Bertrand et lui croassaient une grande partie de la journée, tapaient de toutes leurs forces sur des casseroles volées, mais très vite l’ennui s’immisça dans le moindre de leurs gestes. Ils avaient beau se savonner tous les matins avec des pierres de lave, rien n’y faisait. L’ennui comme son cousin le cambouis laissait des traces noires indélébiles sur la peau.
Alors un soir au clair de lune, Bertrand se confia, il avait encore un peu mal au bec, le clou de Joseph lui avait laissé une cicatrice douloureuse.

-« Moâ , disait le corboquet en roulant les R, je voudrais visiter d’autres terres habitées, faire du brôuit et que tout le monde m’entende, puis qui sait peut-être rencontrer une corboquette… »

Son regard se perdait alors dans le vague et il finissait par aller pêcher un souvenir joyeux pour se consoler.

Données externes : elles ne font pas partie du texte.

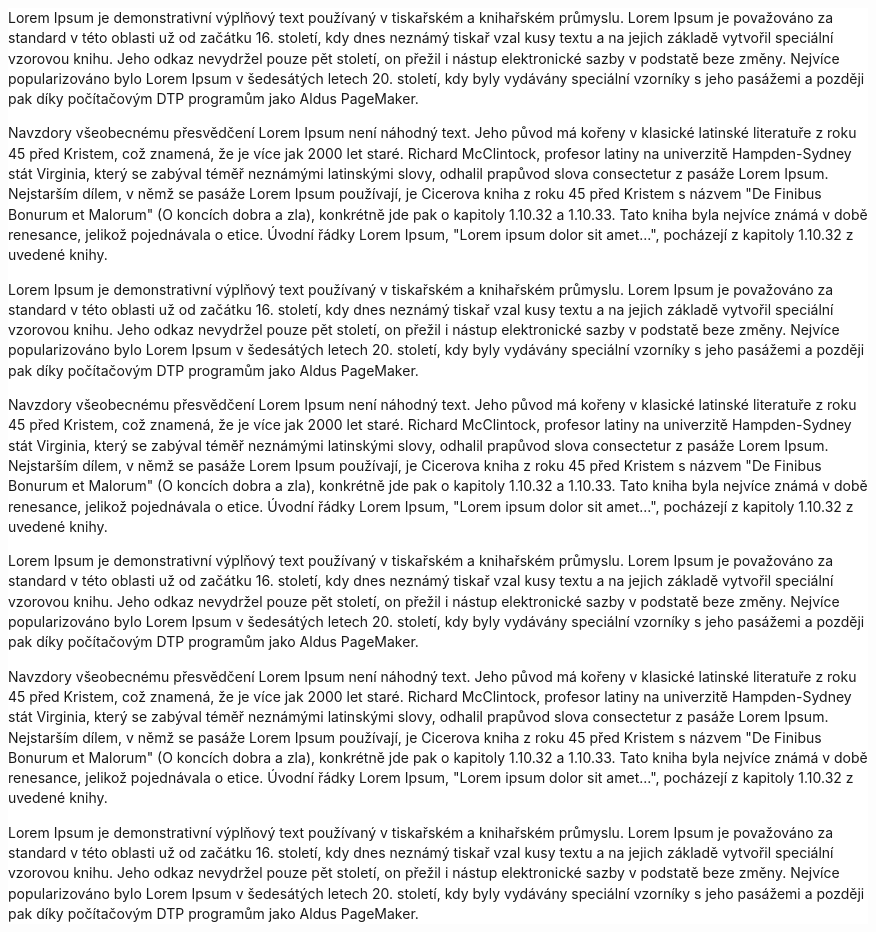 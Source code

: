 Lorem Ipsum je demonstrativní výplňový text používaný v tiskařském a knihařském průmyslu. Lorem Ipsum je považováno za standard v této oblasti už od začátku 16. století, kdy dnes neznámý tiskař vzal kusy textu a na jejich základě vytvořil speciální vzorovou knihu. Jeho odkaz nevydržel pouze pět století, on přežil i nástup elektronické sazby v podstatě beze změny. Nejvíce popularizováno bylo Lorem Ipsum v šedesátých letech 20. století, kdy byly vydávány speciální vzorníky s jeho pasážemi a později pak díky počítačovým DTP programům jako Aldus PageMaker.

Navzdory všeobecnému přesvědčení Lorem Ipsum není náhodný text. Jeho původ má kořeny v klasické latinské literatuře z roku 45 před Kristem, což znamená, že je více jak 2000 let staré. Richard McClintock, profesor latiny na univerzitě Hampden-Sydney stát Virginia, který se zabýval téměř neznámými latinskými slovy, odhalil prapůvod slova consectetur z pasáže Lorem Ipsum. Nejstarším dílem, v němž se pasáže Lorem Ipsum používají, je Cicerova kniha z roku 45 před Kristem s názvem "De Finibus Bonurum et Malorum" (O koncích dobra a zla), konkrétně jde pak o kapitoly 1.10.32 a 1.10.33. Tato kniha byla nejvíce známá v době renesance, jelikož pojednávala o etice. Úvodní řádky Lorem Ipsum, "Lorem ipsum dolor sit amet...", pocházejí z kapitoly 1.10.32 z uvedené knihy.

Lorem Ipsum je demonstrativní výplňový text používaný v tiskařském a knihařském průmyslu. Lorem Ipsum je považováno za standard v této oblasti už od začátku 16. století, kdy dnes neznámý tiskař vzal kusy textu a na jejich základě vytvořil speciální vzorovou knihu. Jeho odkaz nevydržel pouze pět století, on přežil i nástup elektronické sazby v podstatě beze změny. Nejvíce popularizováno bylo Lorem Ipsum v šedesátých letech 20. století, kdy byly vydávány speciální vzorníky s jeho pasážemi a později pak díky počítačovým DTP programům jako Aldus PageMaker.

Navzdory všeobecnému přesvědčení Lorem Ipsum není náhodný text. Jeho původ má kořeny v klasické latinské literatuře z roku 45 před Kristem, což znamená, že je více jak 2000 let staré. Richard McClintock, profesor latiny na univerzitě Hampden-Sydney stát Virginia, který se zabýval téměř neznámými latinskými slovy, odhalil prapůvod slova consectetur z pasáže Lorem Ipsum. Nejstarším dílem, v němž se pasáže Lorem Ipsum používají, je Cicerova kniha z roku 45 před Kristem s názvem "De Finibus Bonurum et Malorum" (O koncích dobra a zla), konkrétně jde pak o kapitoly 1.10.32 a 1.10.33. Tato kniha byla nejvíce známá v době renesance, jelikož pojednávala o etice. Úvodní řádky Lorem Ipsum, "Lorem ipsum dolor sit amet...", pocházejí z kapitoly 1.10.32 z uvedené knihy.

Lorem Ipsum je demonstrativní výplňový text používaný v tiskařském a knihařském průmyslu. Lorem Ipsum je považováno za standard v této oblasti už od začátku 16. století, kdy dnes neznámý tiskař vzal kusy textu a na jejich základě vytvořil speciální vzorovou knihu. Jeho odkaz nevydržel pouze pět století, on přežil i nástup elektronické sazby v podstatě beze změny. Nejvíce popularizováno bylo Lorem Ipsum v šedesátých letech 20. století, kdy byly vydávány speciální vzorníky s jeho pasážemi a později pak díky počítačovým DTP programům jako Aldus PageMaker.

Navzdory všeobecnému přesvědčení Lorem Ipsum není náhodný text. Jeho původ má kořeny v klasické latinské literatuře z roku 45 před Kristem, což znamená, že je více jak 2000 let staré. Richard McClintock, profesor latiny na univerzitě Hampden-Sydney stát Virginia, který se zabýval téměř neznámými latinskými slovy, odhalil prapůvod slova consectetur z pasáže Lorem Ipsum. Nejstarším dílem, v němž se pasáže Lorem Ipsum používají, je Cicerova kniha z roku 45 před Kristem s názvem "De Finibus Bonurum et Malorum" (O koncích dobra a zla), konkrétně jde pak o kapitoly 1.10.32 a 1.10.33. Tato kniha byla nejvíce známá v době renesance, jelikož pojednávala o etice. Úvodní řádky Lorem Ipsum, "Lorem ipsum dolor sit amet...", pocházejí z kapitoly 1.10.32 z uvedené knihy.

Lorem Ipsum je demonstrativní výplňový text používaný v tiskařském a knihařském průmyslu. Lorem Ipsum je považováno za standard v této oblasti už od začátku 16. století, kdy dnes neznámý tiskař vzal kusy textu a na jejich základě vytvořil speciální vzorovou knihu. Jeho odkaz nevydržel pouze pět století, on přežil i nástup elektronické sazby v podstatě beze změny. Nejvíce popularizováno bylo Lorem Ipsum v šedesátých letech 20. století, kdy byly vydávány speciální vzorníky s jeho pasážemi a později pak díky počítačovým DTP programům jako Aldus PageMaker.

Crépin éprouvait un sentiment identique. Il aurait bien voulu comme tout un chacun trouver sa chacune, aller lui décrocher des casseroles flamboyantes, des cuivres étincelants, des marmites clinquantes, des chaudrons résonants…

-«Bertrand tu as raison, il nous faut aller vôar du pays (il se mettait à parler comme lui), graine de tomate, pépin de raisin, ce n’est pas ici la vraie vie de pirate.

Les Gailurons et les Gailuronnes ont perdu le sens de l’humour, allons le chercher ailleurs ! »

Il sortit sa plus belle casserole et frappa le départ à l’aide d’une cuillère en étain.